I'm sorry if I haven't explained my problem too well, but I'm italian.
Also, I've been into perl just for a little while and I'm pretty new to porgramming in general.
Thanks averyone for your help..

Replies are listed 'Best First'.
Re: Problem in counting the occurrences of a string in a text file
by linuxer (Curate) on Dec 29, 2008 at 15:21 UTC
    • please use a consistent way of intendation; it makes the code more readable; I think perlstyle has something about that.
    • the mix of english and italian variable names doesn't help to understand the code
    • the italian comments don't help those who don't speak Italian
    • your regex cannot match, as you use (\.\+) in it, but where in your data source is the string .*?
    • Is it correct, that in your data source, some lines use '*', other '.*' to separate the items per line?
    • you use \s{0,2} in your regex; making it something like "string(0-2 whitespaces)string"; but I saw s/th like "string(3 whitespaces)string" in your data source; maybe you should consider using \s*

    update

    1. question changed
    2. +: whitespace regex
    3. fixed typo
Re: Problem in counting the occurrences of a string in a text file
by u671296 (Sexton) on Dec 29, 2008 at 16:22 UTC
    Hi,
    It would help if you presented less data and your examples reflected the data you are using.

    Some initial thoughts:
    1) The while loop around the Regex will be infinite if a match is found.
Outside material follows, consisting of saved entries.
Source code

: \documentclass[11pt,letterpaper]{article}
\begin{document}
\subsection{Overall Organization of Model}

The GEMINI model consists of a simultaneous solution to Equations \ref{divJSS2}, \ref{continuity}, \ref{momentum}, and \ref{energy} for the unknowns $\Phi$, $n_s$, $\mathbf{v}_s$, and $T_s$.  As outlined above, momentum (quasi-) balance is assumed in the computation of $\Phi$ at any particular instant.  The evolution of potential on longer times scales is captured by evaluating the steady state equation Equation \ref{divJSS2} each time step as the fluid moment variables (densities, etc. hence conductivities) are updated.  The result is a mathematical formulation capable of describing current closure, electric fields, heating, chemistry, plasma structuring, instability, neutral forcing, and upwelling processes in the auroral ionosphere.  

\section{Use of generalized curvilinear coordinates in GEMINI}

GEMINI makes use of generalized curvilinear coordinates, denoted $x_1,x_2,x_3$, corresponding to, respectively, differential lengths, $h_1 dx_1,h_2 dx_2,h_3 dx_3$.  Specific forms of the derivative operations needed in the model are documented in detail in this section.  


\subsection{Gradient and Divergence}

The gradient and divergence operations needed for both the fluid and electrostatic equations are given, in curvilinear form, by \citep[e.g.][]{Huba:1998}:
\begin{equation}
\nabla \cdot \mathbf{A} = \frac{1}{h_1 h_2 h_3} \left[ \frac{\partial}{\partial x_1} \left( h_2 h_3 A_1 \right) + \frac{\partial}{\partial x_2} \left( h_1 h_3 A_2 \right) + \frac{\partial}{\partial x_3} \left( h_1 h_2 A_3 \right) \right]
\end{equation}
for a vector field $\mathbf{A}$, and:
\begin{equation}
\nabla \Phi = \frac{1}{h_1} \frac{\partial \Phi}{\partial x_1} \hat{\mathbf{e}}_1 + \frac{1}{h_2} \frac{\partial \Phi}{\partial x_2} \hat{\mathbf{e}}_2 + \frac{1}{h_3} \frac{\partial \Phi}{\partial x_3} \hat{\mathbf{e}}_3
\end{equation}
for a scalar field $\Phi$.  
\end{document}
I think that should read
    $conto++ if $value =~/(($key\/$key\/S)\s{0,2}(\.\*)\s{0,2}(con\/con\/E)\s{0,2}(\.\*)\s{0,2}($value\/$value\/S))/is){
    2) The while, open & close statements can be improved see below 3) You are inconsistent with your die and close statements, perhaps because you haven't got round to tidying them up yet
    4) The con\/con\/E part of the Regex probably needs to be in a variable so you can loop through the other possibilities e.g. "dalla/da/E"
    5) As your Regex is ignoring case the e.g. Nnoption is redundant.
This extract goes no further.